***** Data excerpts

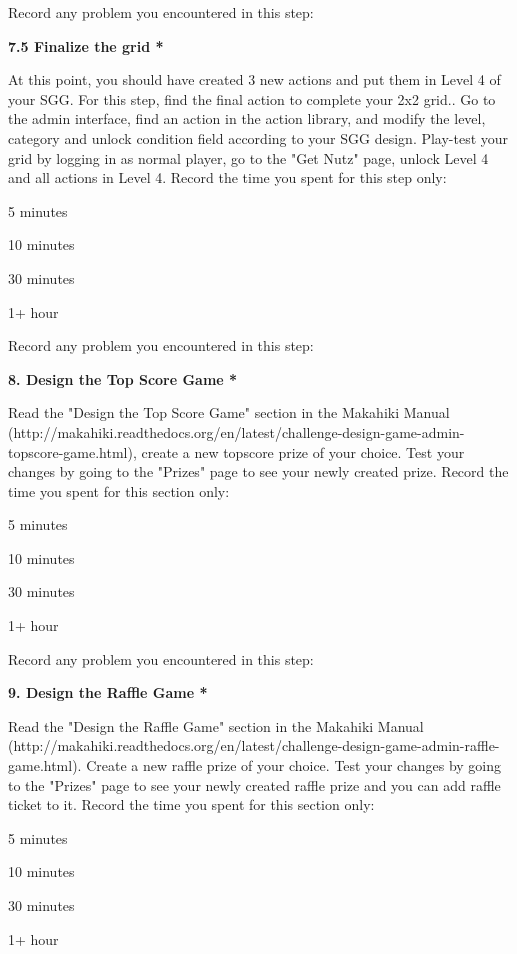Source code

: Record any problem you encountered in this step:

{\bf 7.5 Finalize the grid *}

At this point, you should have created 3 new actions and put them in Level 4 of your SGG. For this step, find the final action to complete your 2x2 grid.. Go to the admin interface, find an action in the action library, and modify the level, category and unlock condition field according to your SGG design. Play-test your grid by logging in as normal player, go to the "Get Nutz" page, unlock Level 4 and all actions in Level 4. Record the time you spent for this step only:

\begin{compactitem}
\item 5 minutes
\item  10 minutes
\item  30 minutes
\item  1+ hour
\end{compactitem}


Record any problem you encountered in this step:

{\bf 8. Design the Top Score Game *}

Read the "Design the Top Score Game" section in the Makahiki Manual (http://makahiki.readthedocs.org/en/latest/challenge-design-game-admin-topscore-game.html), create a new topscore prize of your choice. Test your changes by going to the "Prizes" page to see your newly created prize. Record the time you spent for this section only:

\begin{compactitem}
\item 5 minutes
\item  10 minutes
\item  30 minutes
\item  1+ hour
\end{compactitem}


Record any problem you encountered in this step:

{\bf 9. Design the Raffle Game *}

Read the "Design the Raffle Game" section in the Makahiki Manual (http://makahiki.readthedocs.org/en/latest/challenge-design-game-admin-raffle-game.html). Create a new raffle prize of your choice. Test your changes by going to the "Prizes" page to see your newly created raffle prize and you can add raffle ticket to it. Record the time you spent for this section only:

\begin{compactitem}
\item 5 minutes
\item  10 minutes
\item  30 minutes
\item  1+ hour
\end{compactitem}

**********
***** Data excerpts

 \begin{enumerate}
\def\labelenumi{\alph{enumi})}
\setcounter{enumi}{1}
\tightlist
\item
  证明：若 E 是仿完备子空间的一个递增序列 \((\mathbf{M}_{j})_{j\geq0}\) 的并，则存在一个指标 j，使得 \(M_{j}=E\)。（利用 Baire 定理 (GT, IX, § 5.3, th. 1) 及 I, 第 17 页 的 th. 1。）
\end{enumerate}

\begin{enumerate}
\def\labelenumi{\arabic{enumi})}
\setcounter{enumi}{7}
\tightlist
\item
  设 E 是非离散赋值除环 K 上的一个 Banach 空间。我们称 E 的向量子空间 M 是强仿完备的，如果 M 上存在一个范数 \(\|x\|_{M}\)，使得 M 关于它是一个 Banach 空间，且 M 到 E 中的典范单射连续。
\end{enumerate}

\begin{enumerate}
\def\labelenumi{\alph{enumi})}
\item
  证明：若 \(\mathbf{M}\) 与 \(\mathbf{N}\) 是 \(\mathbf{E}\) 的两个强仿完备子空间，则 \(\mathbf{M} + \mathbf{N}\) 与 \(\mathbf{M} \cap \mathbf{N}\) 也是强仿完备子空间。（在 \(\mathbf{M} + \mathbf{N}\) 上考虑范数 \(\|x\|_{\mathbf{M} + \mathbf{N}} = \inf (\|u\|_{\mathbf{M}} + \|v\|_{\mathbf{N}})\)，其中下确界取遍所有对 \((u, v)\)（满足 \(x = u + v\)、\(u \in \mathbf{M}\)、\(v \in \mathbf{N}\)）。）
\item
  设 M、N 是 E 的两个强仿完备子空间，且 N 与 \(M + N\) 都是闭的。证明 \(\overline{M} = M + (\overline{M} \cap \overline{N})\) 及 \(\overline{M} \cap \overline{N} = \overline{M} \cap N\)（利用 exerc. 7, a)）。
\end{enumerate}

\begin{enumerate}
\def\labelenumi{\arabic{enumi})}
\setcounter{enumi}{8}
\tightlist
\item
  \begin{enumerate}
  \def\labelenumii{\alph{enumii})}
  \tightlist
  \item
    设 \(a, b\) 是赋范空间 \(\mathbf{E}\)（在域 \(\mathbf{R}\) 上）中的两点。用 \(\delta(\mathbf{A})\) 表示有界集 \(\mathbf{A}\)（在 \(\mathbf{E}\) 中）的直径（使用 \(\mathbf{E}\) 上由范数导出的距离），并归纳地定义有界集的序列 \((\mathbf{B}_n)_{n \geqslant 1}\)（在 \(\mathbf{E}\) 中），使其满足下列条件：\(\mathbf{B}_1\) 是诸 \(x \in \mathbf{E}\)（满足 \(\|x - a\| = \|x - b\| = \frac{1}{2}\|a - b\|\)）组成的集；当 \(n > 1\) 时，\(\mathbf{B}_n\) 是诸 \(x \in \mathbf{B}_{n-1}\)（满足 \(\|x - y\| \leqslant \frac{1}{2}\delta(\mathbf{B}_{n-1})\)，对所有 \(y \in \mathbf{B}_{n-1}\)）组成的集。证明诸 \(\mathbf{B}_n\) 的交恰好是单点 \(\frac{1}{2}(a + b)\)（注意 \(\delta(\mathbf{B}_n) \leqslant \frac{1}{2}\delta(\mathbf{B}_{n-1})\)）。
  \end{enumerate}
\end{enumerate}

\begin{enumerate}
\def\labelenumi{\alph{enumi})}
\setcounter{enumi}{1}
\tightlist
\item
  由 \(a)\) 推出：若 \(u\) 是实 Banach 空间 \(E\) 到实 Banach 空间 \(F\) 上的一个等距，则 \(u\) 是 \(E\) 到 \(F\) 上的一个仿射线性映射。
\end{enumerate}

**********

Work instructions: Reproduce the data above exactly, but only from the line containing "Source code" through the line containing "7.5 Finalize the"; skip the pictures.

Solved exercise:
Source code

: Record any problem you encountered in this step:

{\bf 7.5 Finalize the grid *}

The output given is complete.